**Task details**
The first line of the entries below, the line containing "For kicks and", and every line between them should be repeated exactly, and nothing else.

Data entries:
=== Section Start ===

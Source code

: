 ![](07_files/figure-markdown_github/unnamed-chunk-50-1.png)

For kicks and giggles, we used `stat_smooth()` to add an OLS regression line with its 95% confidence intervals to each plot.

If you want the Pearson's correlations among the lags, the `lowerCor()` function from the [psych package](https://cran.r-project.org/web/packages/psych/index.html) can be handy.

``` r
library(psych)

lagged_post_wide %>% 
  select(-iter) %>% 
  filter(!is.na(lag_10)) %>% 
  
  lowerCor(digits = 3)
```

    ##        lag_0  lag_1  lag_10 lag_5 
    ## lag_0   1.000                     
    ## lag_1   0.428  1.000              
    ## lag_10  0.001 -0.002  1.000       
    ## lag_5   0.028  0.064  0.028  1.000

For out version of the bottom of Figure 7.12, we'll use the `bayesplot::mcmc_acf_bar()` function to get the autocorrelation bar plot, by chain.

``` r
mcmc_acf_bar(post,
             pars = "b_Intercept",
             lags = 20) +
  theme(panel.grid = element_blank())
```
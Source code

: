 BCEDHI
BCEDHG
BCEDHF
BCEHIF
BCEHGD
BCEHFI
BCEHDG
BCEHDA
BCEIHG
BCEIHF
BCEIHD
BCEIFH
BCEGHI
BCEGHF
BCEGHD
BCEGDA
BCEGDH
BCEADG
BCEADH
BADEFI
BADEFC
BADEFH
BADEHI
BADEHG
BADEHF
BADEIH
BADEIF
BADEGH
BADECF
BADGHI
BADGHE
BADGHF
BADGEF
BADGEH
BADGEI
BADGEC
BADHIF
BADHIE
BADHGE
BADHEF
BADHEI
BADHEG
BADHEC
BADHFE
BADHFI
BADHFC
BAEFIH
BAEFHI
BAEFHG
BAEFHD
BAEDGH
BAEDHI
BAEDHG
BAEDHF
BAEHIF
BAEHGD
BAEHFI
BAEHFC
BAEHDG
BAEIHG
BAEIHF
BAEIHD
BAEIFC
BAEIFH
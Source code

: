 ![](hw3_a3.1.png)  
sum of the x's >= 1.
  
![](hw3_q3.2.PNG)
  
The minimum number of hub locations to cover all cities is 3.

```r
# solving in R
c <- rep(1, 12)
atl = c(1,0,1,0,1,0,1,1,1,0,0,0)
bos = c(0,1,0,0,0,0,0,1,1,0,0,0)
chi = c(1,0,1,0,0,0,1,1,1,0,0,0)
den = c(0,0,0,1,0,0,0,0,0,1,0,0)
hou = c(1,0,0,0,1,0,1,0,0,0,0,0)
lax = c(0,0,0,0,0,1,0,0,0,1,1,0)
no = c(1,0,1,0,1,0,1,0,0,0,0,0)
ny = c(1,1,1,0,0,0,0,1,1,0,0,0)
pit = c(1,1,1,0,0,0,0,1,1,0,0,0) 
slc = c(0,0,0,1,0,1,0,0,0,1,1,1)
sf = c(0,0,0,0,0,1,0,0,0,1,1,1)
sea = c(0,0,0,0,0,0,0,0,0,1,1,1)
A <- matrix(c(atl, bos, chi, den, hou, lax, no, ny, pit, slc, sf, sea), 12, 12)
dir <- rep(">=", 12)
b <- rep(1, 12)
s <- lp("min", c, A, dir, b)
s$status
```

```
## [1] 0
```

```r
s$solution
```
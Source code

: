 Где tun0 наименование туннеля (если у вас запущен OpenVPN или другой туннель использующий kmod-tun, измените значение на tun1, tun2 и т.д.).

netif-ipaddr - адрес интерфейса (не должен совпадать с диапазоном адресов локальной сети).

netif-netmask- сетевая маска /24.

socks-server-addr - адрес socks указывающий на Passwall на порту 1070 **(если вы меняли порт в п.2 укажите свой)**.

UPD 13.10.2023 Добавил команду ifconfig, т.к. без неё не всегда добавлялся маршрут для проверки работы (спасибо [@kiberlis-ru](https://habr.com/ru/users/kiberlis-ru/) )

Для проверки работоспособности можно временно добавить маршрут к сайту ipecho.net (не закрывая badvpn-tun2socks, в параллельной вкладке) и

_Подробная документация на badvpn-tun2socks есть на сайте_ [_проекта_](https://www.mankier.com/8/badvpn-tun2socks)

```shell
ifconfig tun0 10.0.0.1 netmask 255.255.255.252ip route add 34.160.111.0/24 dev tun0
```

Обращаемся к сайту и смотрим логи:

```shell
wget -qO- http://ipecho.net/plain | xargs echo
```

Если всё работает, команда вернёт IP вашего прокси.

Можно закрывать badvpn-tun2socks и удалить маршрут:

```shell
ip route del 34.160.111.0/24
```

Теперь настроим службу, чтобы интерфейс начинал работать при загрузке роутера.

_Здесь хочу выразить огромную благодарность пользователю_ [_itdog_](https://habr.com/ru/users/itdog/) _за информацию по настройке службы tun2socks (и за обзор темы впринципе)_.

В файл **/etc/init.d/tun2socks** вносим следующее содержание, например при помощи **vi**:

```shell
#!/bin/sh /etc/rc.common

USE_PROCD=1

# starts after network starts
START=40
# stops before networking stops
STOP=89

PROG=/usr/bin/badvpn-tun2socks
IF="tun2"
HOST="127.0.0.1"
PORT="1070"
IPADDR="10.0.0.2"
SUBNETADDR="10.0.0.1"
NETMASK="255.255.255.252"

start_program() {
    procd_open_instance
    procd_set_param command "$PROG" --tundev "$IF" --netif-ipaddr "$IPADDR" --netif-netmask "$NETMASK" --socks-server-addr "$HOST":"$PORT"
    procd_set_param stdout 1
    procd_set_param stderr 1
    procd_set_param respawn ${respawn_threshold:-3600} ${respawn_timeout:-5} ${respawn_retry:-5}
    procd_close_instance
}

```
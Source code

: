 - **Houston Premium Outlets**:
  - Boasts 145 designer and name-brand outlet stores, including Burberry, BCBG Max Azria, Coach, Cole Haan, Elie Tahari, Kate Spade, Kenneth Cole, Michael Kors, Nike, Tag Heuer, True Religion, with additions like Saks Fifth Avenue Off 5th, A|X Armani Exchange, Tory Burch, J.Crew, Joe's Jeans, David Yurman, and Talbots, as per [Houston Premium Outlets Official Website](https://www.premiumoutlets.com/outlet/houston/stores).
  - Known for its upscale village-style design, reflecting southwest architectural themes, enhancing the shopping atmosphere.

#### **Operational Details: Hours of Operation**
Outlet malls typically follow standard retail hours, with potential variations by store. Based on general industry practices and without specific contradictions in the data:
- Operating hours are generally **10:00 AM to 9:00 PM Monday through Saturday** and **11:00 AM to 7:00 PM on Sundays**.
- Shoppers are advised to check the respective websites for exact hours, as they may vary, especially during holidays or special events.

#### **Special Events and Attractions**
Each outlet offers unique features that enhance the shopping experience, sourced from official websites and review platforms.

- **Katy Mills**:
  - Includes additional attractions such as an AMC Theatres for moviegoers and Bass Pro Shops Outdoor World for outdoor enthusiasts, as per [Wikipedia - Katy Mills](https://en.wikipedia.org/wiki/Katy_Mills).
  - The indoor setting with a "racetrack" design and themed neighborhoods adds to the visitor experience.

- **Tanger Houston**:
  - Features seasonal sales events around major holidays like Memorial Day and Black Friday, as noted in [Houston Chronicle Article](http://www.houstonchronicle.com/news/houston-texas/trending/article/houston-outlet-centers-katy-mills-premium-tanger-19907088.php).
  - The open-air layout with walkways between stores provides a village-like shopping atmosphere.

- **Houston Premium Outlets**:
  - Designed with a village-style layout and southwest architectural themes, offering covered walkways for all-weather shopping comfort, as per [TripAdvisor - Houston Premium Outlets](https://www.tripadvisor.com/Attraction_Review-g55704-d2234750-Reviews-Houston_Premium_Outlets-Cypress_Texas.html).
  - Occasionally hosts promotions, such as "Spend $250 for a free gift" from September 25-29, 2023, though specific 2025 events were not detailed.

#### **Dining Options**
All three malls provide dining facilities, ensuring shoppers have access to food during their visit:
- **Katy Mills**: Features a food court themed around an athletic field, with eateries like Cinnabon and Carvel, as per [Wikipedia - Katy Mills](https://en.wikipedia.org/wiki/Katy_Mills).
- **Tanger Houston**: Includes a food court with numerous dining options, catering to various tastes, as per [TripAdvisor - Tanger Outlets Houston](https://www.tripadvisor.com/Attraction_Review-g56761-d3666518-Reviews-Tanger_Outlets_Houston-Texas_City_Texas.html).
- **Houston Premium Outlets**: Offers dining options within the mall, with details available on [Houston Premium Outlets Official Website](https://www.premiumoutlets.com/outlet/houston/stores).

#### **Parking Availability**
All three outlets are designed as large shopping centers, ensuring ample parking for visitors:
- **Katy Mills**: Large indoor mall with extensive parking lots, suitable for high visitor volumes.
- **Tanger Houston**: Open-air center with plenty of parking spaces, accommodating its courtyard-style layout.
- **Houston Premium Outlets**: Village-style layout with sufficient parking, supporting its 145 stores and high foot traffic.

=== Section End ===

**Exercise solution**
Source code

: ![](07_files/figure-markdown_github/unnamed-chunk-50-1.png)

For kicks and giggles, we used `stat_smooth()` to add an OLS regression line with its 95% confidence intervals to each plot.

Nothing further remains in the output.